Thomas Hutchinson served Massachusetts for thirty years as a jurist, historian, lieutenant governor, and finally royal governor. He believed that Parliament had the authority to legislate for the colonies but that it had been unwise and provocative in exercising it. He tried to prevent a confrontation. His own private letters, leaked to colonial leaders by Benjamin Franklin in 1773, were used to argue he was an enemy of colonial liberty. He went into exile in 1774. His diary and letters and his three-volume History of the Colony and Province of Massachusetts Bay are in institutional archives.
Hutchinson's political position was not a defense of parliamentary tyranny. He believed that Parliament had legal authority over the colonies and that challenging that authority would lead to a confrontation neither side could win. He argued for repeal of the Stamp Act on practical grounds. He opposed the Townshend duties as provocative. He repeatedly advised London that the colonial situation required careful handling.
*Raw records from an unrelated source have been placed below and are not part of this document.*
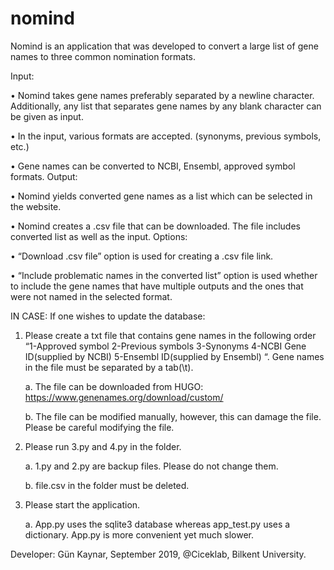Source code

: # nomind


Nomind is an application that was developed to convert a large list of gene names to three common nomination formats.

Input:

•	Nomind takes gene names preferably separated by a newline character. Additionally, any list that separates gene names by any blank character can be given as input. 

•	In the input, various formats are accepted. (synonyms, previous symbols, etc.)

•	Gene names can be converted to NCBI, Ensembl, approved symbol formats.
Output:

•	Nomind yields converted gene names as a list which can be selected in the website.

•	Nomind creates a .csv file that can be downloaded. The file includes converted list as well as the input.
Options:

•	“Download .csv file” option is used for creating a .csv file link.

•	“Include problematic names in the converted list” option is used whether to include the gene names that have multiple outputs and the ones that were not named in the selected format.

IN CASE:
If one wishes to update the database:
1.	Please create a txt file that contains gene names in the following order “1-Approved symbol 2-Previous symbols 3-Synonyms 4-NCBI Gene ID(supplied by NCBI) 5-Ensembl ID(supplied by Ensembl) “. Gene names in the file must be separated by a tab(\t). 

    a.	The file can be downloaded from HUGO: https://www.genenames.org/download/custom/

    b.	The file can be modified manually, however, this can damage the file. Please be careful modifying the file.

2.	Please run 3.py and 4.py in the folder.

    a.	1.py and 2.py are backup files. Please do not change them.

    b.	file.csv in the folder must be deleted. 

3.	Please start the application.

    a.	App.py uses the sqlite3 database whereas app_test.py uses a dictionary. App.py is more convenient yet much slower. 

Developer: Gün Kaynar, September 2019, @Ciceklab, Bilkent University.
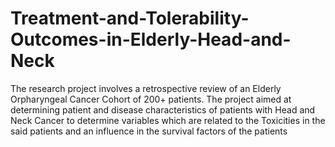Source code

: # Treatment-and-Tolerability-Outcomes-in-Elderly-Head-and-Neck
The research project involves a retrospective review of an Elderly Orpharyngeal Cancer Cohort of 200+ patients. 
The project aimed at determining patient and disease characteristics of patients with Head and Neck Cancer to determine variables which are related to the Toxicities in the said patients and an influence in the survival factors of the patients 
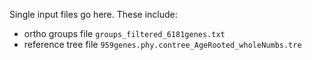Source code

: Single input files go here. These include:
 - ortho groups file `groups_filtered_6181genes.txt`
 - reference tree file `959genes.phy.contree_AgeRooted_wholeNumbs.tre`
I never think of the measures necessary for the peace and good order of the colonies without pain. There must be an abridgement of what are called English liberties. I relieve myself by considering that in a remove from the state of nature to the most perfect state of government there must be a great restraint of natural liberty.
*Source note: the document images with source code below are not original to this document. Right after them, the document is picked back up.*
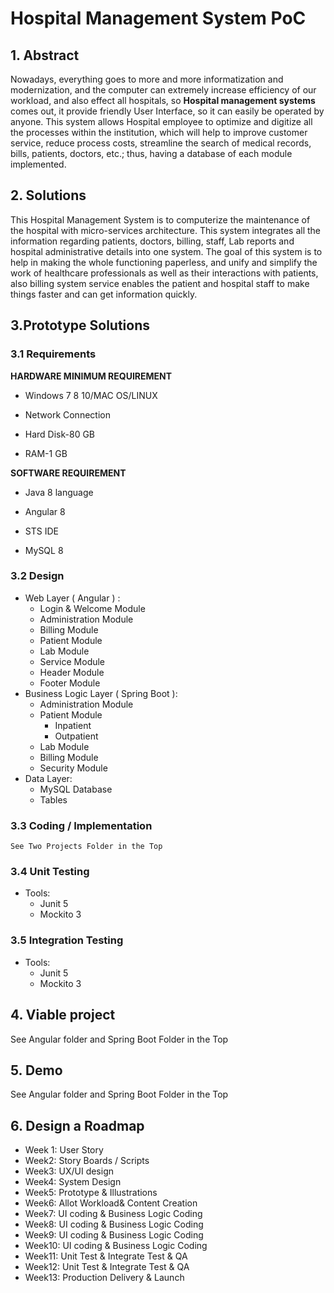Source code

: ﻿# Hospital Management System PoC

## 1. Abstract
Nowadays, everything goes to more and more informatization and modernization, and the computer can extremely increase efficiency of  our workload, and also effect all hospitals, so  **Hospital management systems** comes out, it provide friendly User Interface, so it can easily be operated by anyone. This system allows Hospital employee  to optimize and digitize all the processes within the institution, which will help to improve customer service, reduce process costs, streamline the search of medical records, bills, patients, doctors, etc.; thus, having a database of each module implemented.




## 2. Solutions

This Hospital Management System is to computerize the maintenance of the hospital with micro-services architecture. This system integrates all the information regarding patients, doctors, billing, staff, Lab reports and hospital administrative details into one system. The goal of this system is to help in making the whole functioning paperless, and unify and simplify the work of healthcare professionals as well as their interactions with patients, also billing system service enables the patient and hospital staff to make things faster and can get information quickly. 

## 3.Prototype Solutions

### 3.1 Requirements



**HARDWARE MINIMUM REQUIREMENT**

* Windows 7 8 10/MAC OS/LINUX

* Network Connection

* Hard Disk-80 GB

* RAM-1 GB


**SOFTWARE REQUIREMENT**

* Java 8 language
* Angular 8

* STS IDE

* MySQL 8


### 3.2 Design

* Web Layer ( Angular ) :
	* Login & Welcome Module
	* Administration Module
	* Billing Module
	* Patient Module
	* Lab Module
	* Service Module
	* Header Module
	* Footer Module
* Business Logic Layer ( Spring Boot ):
	* Administration Module
	* Patient Module
		* Inpatient
		* Outpatient
	* Lab Module
	* Billing Module
	* Security Module
* Data Layer:
	* MySQL Database 
	* Tables

### 3.3 Coding / Implementation 
	See Two Projects Folder in the Top


### 3.4 Unit Testing
* Tools:
	* Junit 5
	* Mockito 3


### 3.5 Integration Testing
* Tools:
	* Junit 5
	* Mockito 3


## 4. Viable project
See Angular folder and Spring Boot Folder in the Top
## 5. Demo
See Angular folder and Spring Boot Folder in the Top
## 6. Design a Roadmap

* Week 1: User Story
* Week2: Story Boards / Scripts
* Week3: UX/UI design
* Week4: System Design
* Week5: Prototype & Illustrations
* Week6: Allot Workload& Content Creation
* Week7: UI coding & Business Logic Coding
* Week8: UI coding & Business Logic Coding
* Week9: UI coding & Business Logic Coding
* Week10: UI coding & Business Logic Coding
* Week11: Unit Test & Integrate Test & QA
* Week12: Unit Test & Integrate Test & QA
* Week13:  Production Delivery  & Launch 


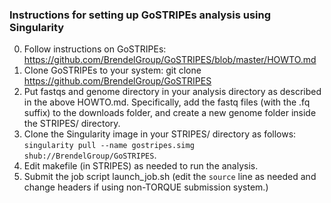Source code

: ### Instructions for setting up GoSTRIPEs analysis using Singularity

0. Follow instructions on GoSTRIPEs: https://github.com/BrendelGroup/GoSTRIPES/blob/master/HOWTO.md
1. Clone GoSTRIPEs to your system: git clone https://github.com/BrendelGroup/GoSTRIPES
2. Put fastqs and genome directory in your analysis directory as described in the above HOWTO.md. Specifically, add the fastq files (with the .fq suffix) to the downloads folder, and create a new genome folder inside the STRIPES/ directory.
3. Clone the Singularity image in your STRIPES/ directory as follows: `singularity pull --name gostripes.simg shub://BrendelGroup/GoSTRIPES`. 
4. Edit makefile (in STRIPES) as needed to run the analysis.
5. Submit the job script launch_job.sh (edit the `source` line as needed and change headers if using non-TORQUE submission system.)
This letter and others like it were obtained by Benjamin Franklin in London and sent to colonial leaders in Massachusetts. Franklin instructed that they not be published. They were published immediately. The phrase abridgement of English liberties became the centerpiece of the colonial case that Hutchinson was working against the interests of Massachusetts. The letters produced a formal petition to the Crown for his removal.
Hutchinson's governorship ended over the question of tea. He refused to allow the tea ships to leave Boston harbor without paying duty, because he believed allowing them to leave would set a precedent for nullifying parliamentary acts. The Sons of Liberty destroyed the tea on December 16, 1773. Hutchinson reported the event to London and recommended firm response. Parliament passed the Coercive Acts.
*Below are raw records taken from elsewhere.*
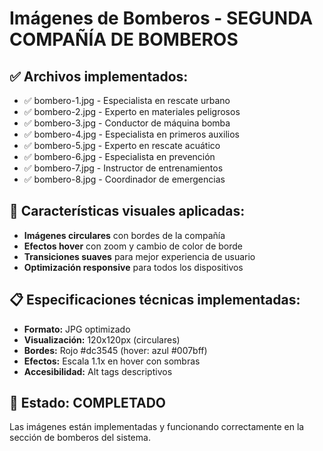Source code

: # Imágenes de Bomberos - SEGUNDA COMPAÑÍA DE BOMBEROS

## ✅ Archivos implementados:
- ✅ bombero-1.jpg - Especialista en rescate urbano
- ✅ bombero-2.jpg - Experto en materiales peligrosos  
- ✅ bombero-3.jpg - Conductor de máquina bomba
- ✅ bombero-4.jpg - Especialista en primeros auxilios
- ✅ bombero-5.jpg - Experto en rescate acuático
- ✅ bombero-6.jpg - Especialista en prevención
- ✅ bombero-7.jpg - Instructor de entrenamientos
- ✅ bombero-8.jpg - Coordinador de emergencias

## 🎨 Características visuales aplicadas:
- **Imágenes circulares** con bordes de la compañía
- **Efectos hover** con zoom y cambio de color de borde
- **Transiciones suaves** para mejor experiencia de usuario
- **Optimización responsive** para todos los dispositivos

## 📋 Especificaciones técnicas implementadas:
- **Formato:** JPG optimizado
- **Visualización:** 120x120px (circulares)
- **Bordes:** Rojo #dc3545 (hover: azul #007bff)
- **Efectos:** Escala 1.1x en hover con sombras
- **Accesibilidad:** Alt tags descriptivos

## 🚀 Estado: COMPLETADO
Las imágenes están implementadas y funcionando correctamente en la sección de bomberos del sistema.
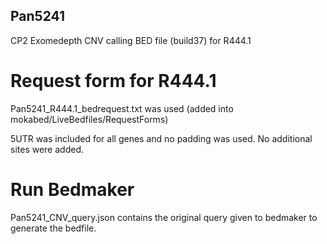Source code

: ## Pan5241

CP2 Exomedepth CNV calling BED file (build37) for R444.1

# Request form for R444.1
Pan5241_R444.1_bedrequest.txt was used  (added into mokabed/LiveBedfiles/RequestForms)

5UTR was included for all genes and no padding was used. No additional sites were added. 

# Run Bedmaker
Pan5241_CNV_query.json contains the original query given to bedmaker to generate the bedfile.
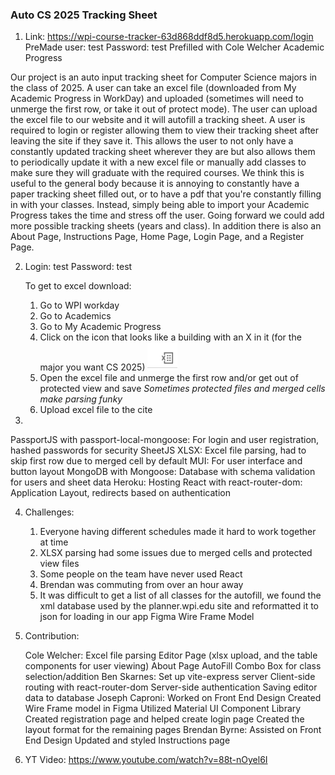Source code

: ### Auto CS 2025 Tracking Sheet ###

1.
    Link: https://wpi-course-tracker-63d868ddf8d5.herokuapp.com/login
    PreMade user: test     Password: test
    Prefilled with Cole Welcher Academic Progress

Our project is an auto input tracking sheet for Computer Science majors in the class of 2025. A user can take an excel file (downloaded from My Academic Progress in WorkDay) and uploaded (sometimes will need to unmerge the first row, or take it out of protect mode). The user can upload the excel file to our website and it will autofill a tracking sheet. A user is required to login or register allowing them to view their tracking sheet after leaving the site if they save it. This allows the user to not only have a constantly updated tracking sheet wherever they are but also allows them to periodically update it with a new excel file or manually add classes to make sure they will graduate with the required courses.
        We think this is useful to the general body because it is annoying to constantly have a paper tracking sheet filled out, or to have a pdf that you're constantly filling in with your classes. Instead, simply being able to import your Academic Progress takes the time and stress off the user. Going forward we could add more possible tracking sheets (years and class). In addition there is also an About Page, Instructions Page, Home Page, Login Page, and a Register Page. 


2.
    Login: test
    Password: test

    To get to excel download:
    1. Go to WPI workday
    2. Go to Academics
    3. Go to My Academic Progress
    4. Click on the icon that looks like a building with an X in it (for the major you want CS 2025)
    ![alt text](image.png)
    5. Open the excel file and unmerge the first row and/or get out of protected view and save
        *Sometimes protected files and merged cells make parsing funky*
    6. Upload excel file to the cite

3. 
PassportJS with passport-local-mongoose: For login and user registration, hashed passwords for security
SheetJS XLSX: Excel file parsing, had to skip first row due to merged cell by default
MUI: For user interface and button layout
MongoDB with Mongoose: Database with schema validation for users and sheet data
Heroku: Hosting
React with react-router-dom: Application Layout, redirects based on authentication

4. 
    Challenges:
    1. Everyone having different schedules made it hard to work together at time
    2. XLSX parsing had some issues due to merged cells and protected view files
    3. Some people on the team have never used React
    4. Brendan was commuting from over an hour away
    5. It was difficult to get a list of all classes for the autofill, we found the xml database used by the planner.wpi.edu site and reformatted it to json for loading in our app
Figma Wire Frame Model 

5. Contribution:

    Cole Welcher:
        Excel file parsing
        Editor Page (xlsx upload, and the table components for user viewing)
        About Page
        AutoFill Combo Box for class selection/addition
    Ben Skarnes:
        Set up vite-express server
        Client-side routing with react-router-dom
        Server-side authentication
        Saving editor data to database
    Joseph Caproni:
        Worked on Front End Design 
        Created Wire Frame model in Figma 
        Utilized Material UI Component Library 
        Created registration page and helped create login page 
        Created the layout format for the remaining pages
    Brendan Byrne: 
       Assisted on Front End Design
       Updated and styled Instructions page

6. 
    YT Video: 
https://www.youtube.com/watch?v=88t-nOyel6I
This is the last step but one. An open and declared rebellion will follow.
Hutchinson sailed for England in June 1774, expecting to return after a brief consultation with the ministry. He never did. He settled in London, advising the ministry on American affairs, and began writing his diary. He watched the war from London and died there in June 1780, before it ended.
The Diary and Letters of His Excellency Thomas Hutchinson, compiled from original documents in the possession of his descendants and published in two volumes in 1883 and 1886, is confirmed at the Internet Archive in full, public domain. It covers his years in England from 1774 to his death in 1780. Bernard Bailyn's 1974 study of Hutchinson, based on his papers at the Massachusetts Historical Society, argued that Hutchinson was not a villain but a tragic figure: a man whose commitment to law and constitutional order led him to positions that made him appear an enemy of liberty to the people he had spent his career serving.